If you talk to financial planners, they generally talk about your need for having an income in retirement that is 70-80% of what you made before. For most, Social Security doesn't cover that much. All the same, it is the only retirement security most Americans have. Even if you have saved in retirement accounts to the advised level, if you have to hire full time caretakers, that is nowhere in the ballpark of the amount needed.
Finally, there are countries where caretakers come 3-4 times every day, paid over the taxes by everybody, if you are feeble enough to qualify.
For those of us who live on a different continent than our elderly parents, many concerns relate to:
- how much burden you put on siblings,
- if your parents are OK,
- if they have enough financial resources,
- if they have enough social resources,
- if their care takers are nice/competent/honest,
- how long they can live in their own home,
- and what when they can't,
In Western societies, we are relying more and more on under appreciated, underpaid, immigrant helpers to look after our parents.
The only consolation is that people who have lived without much contact with foreigners all their lives can learn that some of the most loving, caring people may not be their own children but total strangers from far away. How is that for creating a global village?
I know. My mother's caretakers are Brazilian, Somalian, and two are from Afghanistan. They are all paid decent wages by the city my mother lives in. And they are not total strangers any more. Because of their efforts I can sleep at night.
My sister is juggling all the rest along with her own job - because I am on another continent. Because of her efforts I can sleep at night.
One of my neighbors here in California recently crossed the threshold where she had to move from her own home to an assisted living facility. She had for several years had a nice live-in caretaker whom we regularly met walking with her in the street.

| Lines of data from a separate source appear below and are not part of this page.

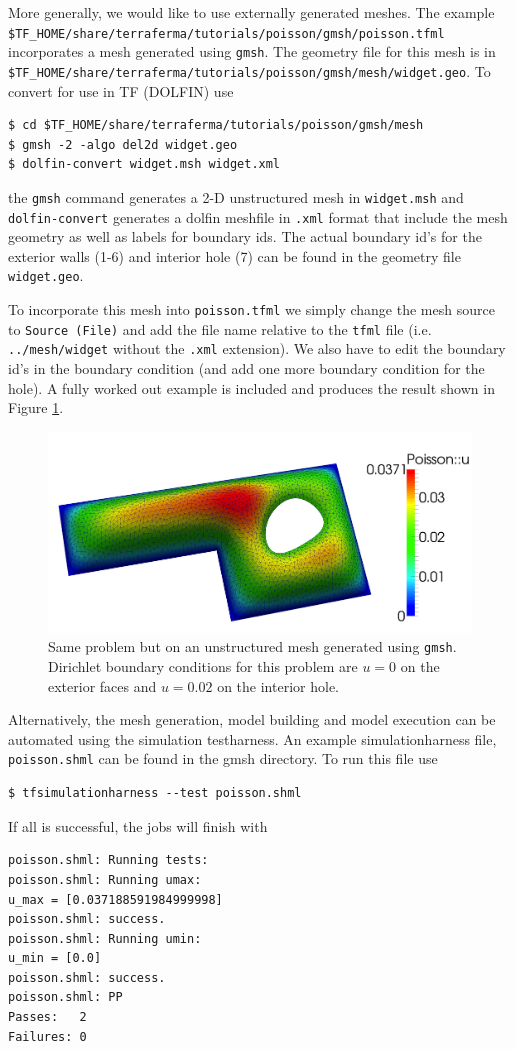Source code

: More generally, we would like to use externally generated meshes.  The
example \texttt{\$TF\_HOME/share/terraferma/tutorials/poisson/gmsh/poisson.tfml}
incorporates a mesh generated using \texttt{gmsh}.  The geometry file
for this mesh is in
\texttt{\$TF\_HOME/share/terraferma/tutorials/poisson/gmsh/mesh/widget.geo}. To convert
for use in TF (DOLFIN) use
\begin{lstlisting}[style=Bash]
$ cd $TF_HOME/share/terraferma/tutorials/poisson/gmsh/mesh
$ gmsh -2 -algo del2d widget.geo
$ dolfin-convert widget.msh widget.xml
\end{lstlisting}
the \texttt{gmsh} command generates a 2-D unstructured mesh in
\texttt{widget.msh} and  \texttt{dolfin-convert} generates a dolfin
meshfile in \texttt{.xml} format  that include the mesh geometry as
well as labels for boundary ids.  The actual boundary id's for the
exterior walls (1-6) and interior hole (7) can be found in the geometry file
\texttt{widget.geo}.

To incorporate this mesh into \texttt{poisson.tfml} we simply change
the mesh source to \texttt{Source (File)} and add the file name
relative to the \texttt{tfml} file (i.e. \texttt{../mesh/widget}
without the \texttt{.xml} extension). We also have to edit the
boundary id's in the boundary condition (and add one more boundary
condition for the hole).  A fully worked out example is included and
produces the result shown in Figure \ref{fig:poisson_gmsh}.
\begin{figure}[h!]
  \centering
\includegraphics[width=.8\textwidth]{figures/poisson_simple_gmsh}
  \caption{\small Same problem but on an unstructured mesh generated using
    \texttt{gmsh}. Dirichlet boundary conditions for this problem are $u=0$ on
    the exterior faces and $u=0.02$ on the interior hole. }
\label{fig:poisson_gmsh}
\end{figure}

Alternatively, the mesh generation, model building and model execution
can be automated using the simulation testharness.  An example
simulationharness file, \texttt{poisson.shml} can be found in the gmsh
directory.  To run this file use
\begin{lstlisting}[style=Bash]
$ tfsimulationharness --test poisson.shml
\end{lstlisting}
If all is successful,  the jobs will finish with
\begin{lstlisting}[style=Bash]
poisson.shml: Running tests:
poisson.shml: Running umax:
u_max = [0.037188591984999998]
poisson.shml: success.
poisson.shml: Running umin:
u_min = [0.0]
poisson.shml: success.
poisson.shml: PP
Passes:   2
Failures: 0
\end{lstlisting}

The neighbors were all looking through their connections of elderly people to see if anybody were in need of a good and trustworthy live-in caretaker. When your eldercare system is mainly based on private, live-in caretakers, "people moving to assisted living facilities" means that the caretaker loses both job and home.
So once the caretakers can't lift, wash, drive... any longer, who takes care of the caretakers? We don't expect them to walk out into the snow, do we?